━━━━━ RECORDS TO PROCESS

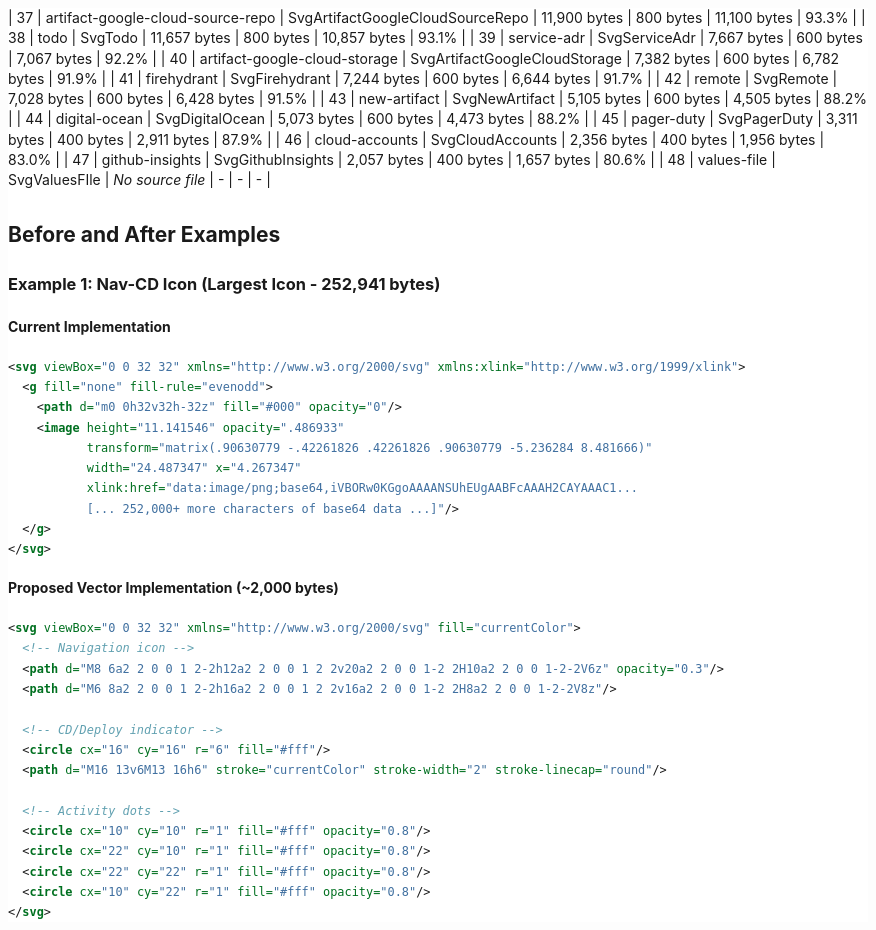 | 37  | artifact-google-cloud-source-repo | SvgArtifactGoogleCloudSourceRepo | 11,900 bytes     | 800 bytes             | 11,100 bytes  | 93.3%       |
| 38  | todo                              | SvgTodo                          | 11,657 bytes     | 800 bytes             | 10,857 bytes  | 93.1%       |
| 39  | service-adr                       | SvgServiceAdr                    | 7,667 bytes      | 600 bytes             | 7,067 bytes   | 92.2%       |
| 40  | artifact-google-cloud-storage     | SvgArtifactGoogleCloudStorage    | 7,382 bytes      | 600 bytes             | 6,782 bytes   | 91.9%       |
| 41  | firehydrant                       | SvgFirehydrant                   | 7,244 bytes      | 600 bytes             | 6,644 bytes   | 91.7%       |
| 42  | remote                            | SvgRemote                        | 7,028 bytes      | 600 bytes             | 6,428 bytes   | 91.5%       |
| 43  | new-artifact                      | SvgNewArtifact                   | 5,105 bytes      | 600 bytes             | 4,505 bytes   | 88.2%       |
| 44  | digital-ocean                     | SvgDigitalOcean                  | 5,073 bytes      | 600 bytes             | 4,473 bytes   | 88.2%       |
| 45  | pager-duty                        | SvgPagerDuty                     | 3,311 bytes      | 400 bytes             | 2,911 bytes   | 87.9%       |
| 46  | cloud-accounts                    | SvgCloudAccounts                 | 2,356 bytes      | 400 bytes             | 1,956 bytes   | 83.0%       |
| 47  | github-insights                   | SvgGithubInsights                | 2,057 bytes      | 400 bytes             | 1,657 bytes   | 80.6%       |
| 48  | values-file                       | SvgValuesFIle                    | _No source file_ | -                     | -             | -           |

## Before and After Examples

### Example 1: Nav-CD Icon (Largest Icon - 252,941 bytes)

#### Current Implementation

```svg
<svg viewBox="0 0 32 32" xmlns="http://www.w3.org/2000/svg" xmlns:xlink="http://www.w3.org/1999/xlink">
  <g fill="none" fill-rule="evenodd">
    <path d="m0 0h32v32h-32z" fill="#000" opacity="0"/>
    <image height="11.141546" opacity=".486933"
           transform="matrix(.90630779 -.42261826 .42261826 .90630779 -5.236284 8.481666)"
           width="24.487347" x="4.267347"
           xlink:href="data:image/png;base64,iVBORw0KGgoAAAANSUhEUgAABFcAAAH2CAYAAAC1...
           [... 252,000+ more characters of base64 data ...]"/>
  </g>
</svg>
```

#### Proposed Vector Implementation (~2,000 bytes)

```svg
<svg viewBox="0 0 32 32" xmlns="http://www.w3.org/2000/svg" fill="currentColor">
  <!-- Navigation icon -->
  <path d="M8 6a2 2 0 0 1 2-2h12a2 2 0 0 1 2 2v20a2 2 0 0 1-2 2H10a2 2 0 0 1-2-2V6z" opacity="0.3"/>
  <path d="M6 8a2 2 0 0 1 2-2h16a2 2 0 0 1 2 2v16a2 2 0 0 1-2 2H8a2 2 0 0 1-2-2V8z"/>

  <!-- CD/Deploy indicator -->
  <circle cx="16" cy="16" r="6" fill="#fff"/>
  <path d="M16 13v6M13 16h6" stroke="currentColor" stroke-width="2" stroke-linecap="round"/>

  <!-- Activity dots -->
  <circle cx="10" cy="10" r="1" fill="#fff" opacity="0.8"/>
  <circle cx="22" cy="10" r="1" fill="#fff" opacity="0.8"/>
  <circle cx="22" cy="22" r="1" fill="#fff" opacity="0.8"/>
  <circle cx="10" cy="22" r="1" fill="#fff" opacity="0.8"/>
</svg>
```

━━━━━━━━━━

ABOUT THIS TASK:
Report the count, and only the count, of lines in the records above that contain "xmlns".

REPLY:
2